▸ TASK PROMPT: Every line from the line containing "- [ ] Add tone analysis indicators" to the end of the data must appear in the answer exactly as it appears there, and nothing else.

========================================================================

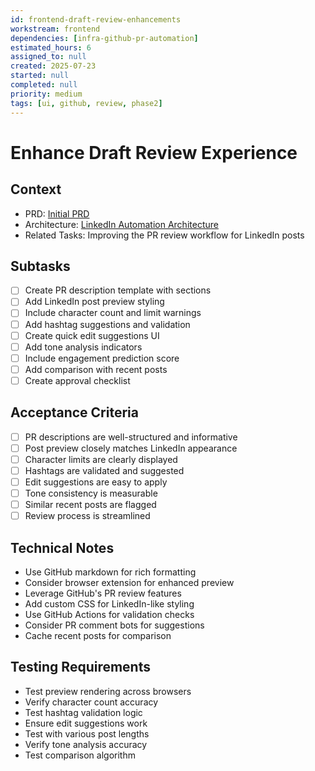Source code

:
 ```yaml
---
id: frontend-draft-review-enhancements
workstream: frontend
dependencies: [infra-github-pr-automation]
estimated_hours: 6
assigned_to: null
created: 2025-07-23
started: null
completed: null
priority: medium
tags: [ui, github, review, phase2]
---
```


# Enhance Draft Review Experience

## Context
- PRD: [Initial PRD](../../../docs/product/initial-prd.md)
- Architecture: [LinkedIn Automation Architecture](../../../scratch/linkedin-automation-architecture.md)
- Related Tasks: Improving the PR review workflow for LinkedIn posts

## Subtasks
- [ ] Create PR description template with sections
- [ ] Add LinkedIn post preview styling
- [ ] Include character count and limit warnings
- [ ] Add hashtag suggestions and validation
- [ ] Create quick edit suggestions UI
- [ ] Add tone analysis indicators
- [ ] Include engagement prediction score
- [ ] Add comparison with recent posts
- [ ] Create approval checklist

## Acceptance Criteria
- [ ] PR descriptions are well-structured and informative
- [ ] Post preview closely matches LinkedIn appearance
- [ ] Character limits are clearly displayed
- [ ] Hashtags are validated and suggested
- [ ] Edit suggestions are easy to apply
- [ ] Tone consistency is measurable
- [ ] Similar recent posts are flagged
- [ ] Review process is streamlined

## Technical Notes
- Use GitHub markdown for rich formatting
- Consider browser extension for enhanced preview
- Leverage GitHub's PR review features
- Add custom CSS for LinkedIn-like styling
- Use GitHub Actions for validation checks
- Consider PR comment bots for suggestions
- Cache recent posts for comparison

## Testing Requirements
- Test preview rendering across browsers
- Verify character count accuracy
- Test hashtag validation logic
- Ensure edit suggestions work
- Test with various post lengths
- Verify tone analysis accuracy
- Test comparison algorithm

========================================================================

▸ FINISHED TASK:
- [ ] Add tone analysis indicators
- [ ] Include engagement prediction score
- [ ] Add comparison with recent posts
- [ ] Create approval checklist

## Acceptance Criteria
- [ ] PR descriptions are well-structured and informative
- [ ] Post preview closely matches LinkedIn appearance
- [ ] Character limits are clearly displayed
- [ ] Hashtags are validated and suggested
- [ ] Edit suggestions are easy to apply
- [ ] Tone consistency is measurable
- [ ] Similar recent posts are flagged
- [ ] Review process is streamlined

## Technical Notes
- Use GitHub markdown for rich formatting
- Consider browser extension for enhanced preview
- Leverage GitHub's PR review features
- Add custom CSS for LinkedIn-like styling
- Use GitHub Actions for validation checks
- Consider PR comment bots for suggestions
- Cache recent posts for comparison

## Testing Requirements
- Test preview rendering across browsers
- Verify character count accuracy
- Test hashtag validation logic
- Ensure edit suggestions work
- Test with various post lengths
- Verify tone analysis accuracy
- Test comparison algorithm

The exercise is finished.